Pour être tout à fait honnête, je dois dire combien j’ai été déçu par les cadeaux. Vous me trouvez dur, je sais. N’empêche, Handicap International s’était davantage creusée la tête pour m’offrir des béquilles miniatures début février. Action Contre la Faim m’avait fait parvenir un joli paquet de cartes avant Noël (même si, dans les faits, il y avait comme un oxymore à souhaiter une année pleine de bonheur au dos de photos illustrant la misère du monde). Quant aux stylos bille du Secours Catholique, j’ai dessiné avec eux de magnifiques arabesques pendant d’ennuyeuses conversations téléphoniques. C’est que les cadeaux ont leur importance ! Jamais vraiment innocents, ils sont là pour créer chez vous une sorte d’endettement moral.  Joie de recevoir et plaisir d’offrir.

L’astuce est bonne ; elle fait même de ce dispositif un cas d’école en matière de marketing direct. Ça marche si bien que connaître les ficelles du métier n’empêche pas de mordre à l’hameçon. La preuve : me voila encombré d’un planisphère, d’étiquettes autocollantes à mon nom, et d’un dilemme moral inextricable. Me montrer poli, donner pour solder ma dette et -effet collatéral- sauver quelques affamés, ou soutenir la consommation dans notre Pays en crise, en dépensant mes euros dans les commerces alentour? Dieu sait pourtant que j’ai autre chose à faire le midi que de résoudre des cas de conscience. Je regrette vivement que l’école ne m’ait pas doté des ressources intellectuelles utiles pour trancher dans ces cas-là.

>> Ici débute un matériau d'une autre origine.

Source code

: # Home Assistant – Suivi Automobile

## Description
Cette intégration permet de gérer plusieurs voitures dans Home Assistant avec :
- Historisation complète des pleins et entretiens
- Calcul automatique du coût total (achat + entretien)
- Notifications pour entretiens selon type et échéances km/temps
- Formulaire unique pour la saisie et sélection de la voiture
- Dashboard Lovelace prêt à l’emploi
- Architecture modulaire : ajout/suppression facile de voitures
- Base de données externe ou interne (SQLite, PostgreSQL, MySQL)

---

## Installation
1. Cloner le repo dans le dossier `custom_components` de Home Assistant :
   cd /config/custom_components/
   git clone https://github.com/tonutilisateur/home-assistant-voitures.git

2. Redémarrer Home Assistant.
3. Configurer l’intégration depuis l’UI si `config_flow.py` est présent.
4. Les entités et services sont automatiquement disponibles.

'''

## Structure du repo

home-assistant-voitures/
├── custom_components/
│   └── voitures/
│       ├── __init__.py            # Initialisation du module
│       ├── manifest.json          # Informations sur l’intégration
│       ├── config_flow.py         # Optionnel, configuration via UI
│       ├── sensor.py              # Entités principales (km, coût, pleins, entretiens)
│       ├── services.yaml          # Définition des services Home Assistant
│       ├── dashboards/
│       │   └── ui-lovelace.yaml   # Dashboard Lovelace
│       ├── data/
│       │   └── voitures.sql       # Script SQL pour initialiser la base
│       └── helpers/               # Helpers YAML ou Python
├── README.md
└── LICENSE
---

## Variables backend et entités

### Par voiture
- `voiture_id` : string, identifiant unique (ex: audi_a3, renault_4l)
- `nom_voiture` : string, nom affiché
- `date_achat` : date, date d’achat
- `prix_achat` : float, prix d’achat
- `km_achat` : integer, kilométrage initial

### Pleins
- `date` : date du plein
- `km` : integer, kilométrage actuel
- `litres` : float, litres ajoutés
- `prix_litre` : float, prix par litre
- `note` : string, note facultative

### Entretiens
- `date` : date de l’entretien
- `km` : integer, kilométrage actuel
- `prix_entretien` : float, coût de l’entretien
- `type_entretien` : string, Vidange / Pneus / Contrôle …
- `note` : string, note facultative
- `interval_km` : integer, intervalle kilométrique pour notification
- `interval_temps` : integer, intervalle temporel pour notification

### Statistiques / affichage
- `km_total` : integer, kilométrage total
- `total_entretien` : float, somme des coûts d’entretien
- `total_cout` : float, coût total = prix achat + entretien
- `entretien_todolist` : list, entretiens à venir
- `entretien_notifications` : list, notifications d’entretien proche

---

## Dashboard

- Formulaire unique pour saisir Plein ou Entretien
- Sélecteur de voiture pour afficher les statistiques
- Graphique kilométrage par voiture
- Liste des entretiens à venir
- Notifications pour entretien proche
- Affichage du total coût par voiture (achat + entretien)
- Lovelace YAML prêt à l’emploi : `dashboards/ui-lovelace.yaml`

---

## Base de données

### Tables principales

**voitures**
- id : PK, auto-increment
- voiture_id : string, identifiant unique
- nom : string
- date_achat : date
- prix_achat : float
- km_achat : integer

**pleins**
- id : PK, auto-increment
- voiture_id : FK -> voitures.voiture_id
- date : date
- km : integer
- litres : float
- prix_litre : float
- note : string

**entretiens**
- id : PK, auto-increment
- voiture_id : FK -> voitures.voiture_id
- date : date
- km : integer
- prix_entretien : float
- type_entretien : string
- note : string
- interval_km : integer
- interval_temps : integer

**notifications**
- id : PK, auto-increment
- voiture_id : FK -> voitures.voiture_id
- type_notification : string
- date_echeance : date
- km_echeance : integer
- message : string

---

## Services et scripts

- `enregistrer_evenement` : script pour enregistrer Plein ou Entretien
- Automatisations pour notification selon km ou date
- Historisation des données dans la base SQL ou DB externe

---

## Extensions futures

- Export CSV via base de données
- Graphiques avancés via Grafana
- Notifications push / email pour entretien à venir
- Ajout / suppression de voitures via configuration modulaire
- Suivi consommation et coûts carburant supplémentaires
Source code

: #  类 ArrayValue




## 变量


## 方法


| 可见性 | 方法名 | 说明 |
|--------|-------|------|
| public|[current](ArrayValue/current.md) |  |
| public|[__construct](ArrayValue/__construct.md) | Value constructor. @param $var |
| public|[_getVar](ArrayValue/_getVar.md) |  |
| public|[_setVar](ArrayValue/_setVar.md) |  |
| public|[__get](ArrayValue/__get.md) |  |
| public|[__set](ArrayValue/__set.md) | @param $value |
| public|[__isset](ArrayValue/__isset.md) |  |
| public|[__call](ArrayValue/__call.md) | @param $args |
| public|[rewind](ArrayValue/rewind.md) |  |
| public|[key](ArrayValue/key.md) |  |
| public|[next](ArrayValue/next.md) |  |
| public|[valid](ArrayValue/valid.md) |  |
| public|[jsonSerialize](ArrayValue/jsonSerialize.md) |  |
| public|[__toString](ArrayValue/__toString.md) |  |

J’ai tout de suite imaginé quelques justifications pour me défausser. Les étiquettes sont un cadeau maladroit. S’ils croisaient un peu mieux leurs fichiers, ils sauraient que j’ai délaissé depuis longtemps le courrier manuscrit au profit du mail. De toute façon, quand bien même j’aurais l’occasion d’utiliser ces étiquettes, je ne le ferais pas, de peur d’être confondu avec ces gens sans scrupules qui s’en servent sans avoir donné.  Et j’en connais ! En revanche,  le coup du planisphère est imparable. Je dois avouer que j’étais bien tenté de le garder, parce que ça sert toujours un planisphère. Remarquez, j’aurais pu songer à l’offrir, mais là, on est plus près de la perversité que de la générosité. Croyez-moi, j’étais rudement embarrassé. Heureusement que je ne suis pas le destinataire régulier de ce genre de courriers, de véritables petites bombes, prêtes à fragmenter la conscience de qui prend le risque de les ouvrir.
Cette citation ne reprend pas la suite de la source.